Well-trained pastors can offer congregants advice, counseling, education, and follow-up support to young persons with psychosis and their families. Building close relationships with congregants experiencing mental health concerns and their families enables pastors to offer support that might prevent crises while also encouraging them to seek help from mental health professionals. While building a relationship with families is reminiscent of the “therapeutic alliance” in social work, these are typically between one person and their therapist occurring in an office setting (Castonguay et al.,
2010). Thus, “therapeutic alliances” are limited by implicit and explicit rules about ethical professional boundaries and not getting too close to patients in the community (Brodwin,
2013; Floersch,
2002). However, in this case, the pastor is developing a more communal form of alliance that includes the families of the person experiencing distress and takes place in nonclinical, likely less stigmatizing settings. In addition, pastors have an established level of trust with congregants that may make it easier for them to advocate for certain kinds of care and engage families and persons with mental health concerns more effectively than others. This could be a good supplement for other kinds of social services, especially in areas with fewer resources or for cultural groups that might respond better to a trusted community member (Chaumba,
2011; Ezeobele et al.,
2010; Nadeem et al.,
2008; Thomas,
2008).
To do this well, African immigrant pastors (as is likely with any interested pastor) need more training, which most recognized and requested. Based on our findings, it will be important for pastors to know that in some instances (for example, intense psychotic symptoms, high substance use, intense social isolation, suicidality) delaying help seeking to get a person stable first—an approach many described trying to do through counseling and prayer throughout this paper—may not be the best plan. The American Psychiatric Association (
2016) has put out a toolkit for faith-based professionals that can serve as a good resource for developing such trainings.

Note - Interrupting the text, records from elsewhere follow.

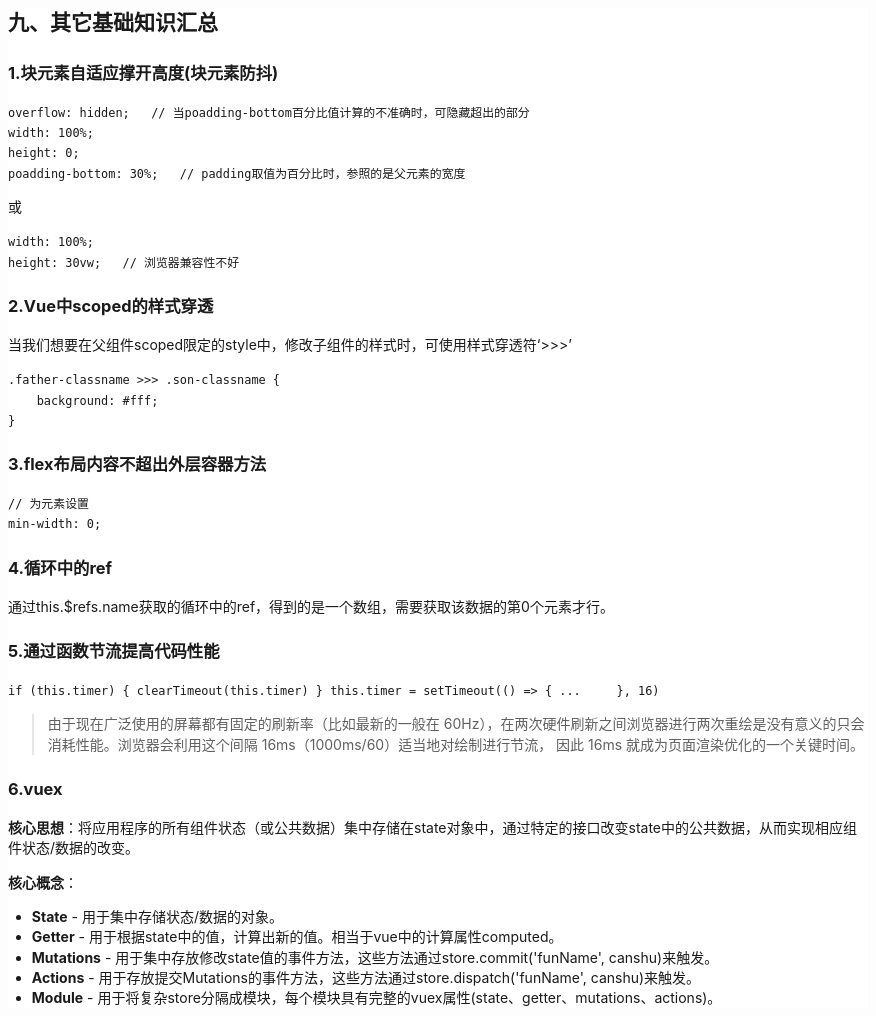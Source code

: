 



## 九、其它基础知识汇总
### 1.块元素自适应撑开高度(块元素防抖)
```
overflow: hidden;   // 当poadding-bottom百分比值计算的不准确时，可隐藏超出的部分
width: 100%;
height: 0;
poadding-bottom: 30%;   // padding取值为百分比时，参照的是父元素的宽度
```
或
```
width: 100%;
height: 30vw;   // 浏览器兼容性不好
```

### 2.Vue中scoped的样式穿透
当我们想要在父组件scoped限定的style中，修改子组件的样式时，可使用样式穿透符‘>>>’
```
.father-classname >>> .son-classname {
    background: #fff;
}
```

### 3.flex布局内容不超出外层容器方法
```
// 为元素设置
min-width: 0;
```
### 4.循环中的ref
通过this.$refs.name获取的循环中的ref，得到的是一个数组，需要获取该数据的第0个元素才行。

### 5.通过函数节流提高代码性能
``
if (this.timer) {
    clearTimeout(this.timer)
}
this.timer = setTimeout(() => {
    ...    
}, 16)
``
> 由于现在广泛使用的屏幕都有固定的刷新率（比如最新的一般在 60Hz），在两次硬件刷新之间浏览器进行两次重绘是没有意义的只会消耗性能。浏览器会利用这个间隔 16ms（1000ms/60）适当地对绘制进行节流， 因此 16ms 就成为页面渲染优化的一个关键时间。

### 6.vuex
**核心思想**：将应用程序的所有组件状态（或公共数据）集中存储在state对象中，通过特定的接口改变state中的公共数据，从而实现相应组件状态/数据的改变。

**核心概念**：
- **State** - 用于集中存储状态/数据的对象。
- **Getter** - 用于根据state中的值，计算出新的值。相当于vue中的计算属性computed。
- **Mutations** - 用于集中存放修改state值的事件方法，这些方法通过store.commit('funName', canshu)来触发。
- **Actions** - 用于存放提交Mutations的事件方法，这些方法通过store.dispatch('funName', canshu)来触发。
- **Module** - 用于将复杂store分隔成模块，每个模块具有完整的vuex属性(state、getter、mutations、actions)。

This study demonstrates how pastoral care may provide added, much-needed, culturally relevant support for congregants with psychotic symptoms and their families. It highlights pastors’ ability to value multiple explanatory models for their congregants, and so serve as partners in increasing congregants’ mental health literacy. The study also showed that pastors are eager to partner further with other mental health providers for the good of their congregants. Incorporating clergy into mental health care models for African immigrants may increase help-seeking, reduce treatment delays related to medical mistrust and stigma, and lead to better outcomes for young African immigrants at a higher risk of developing psychosis than their white counterparts.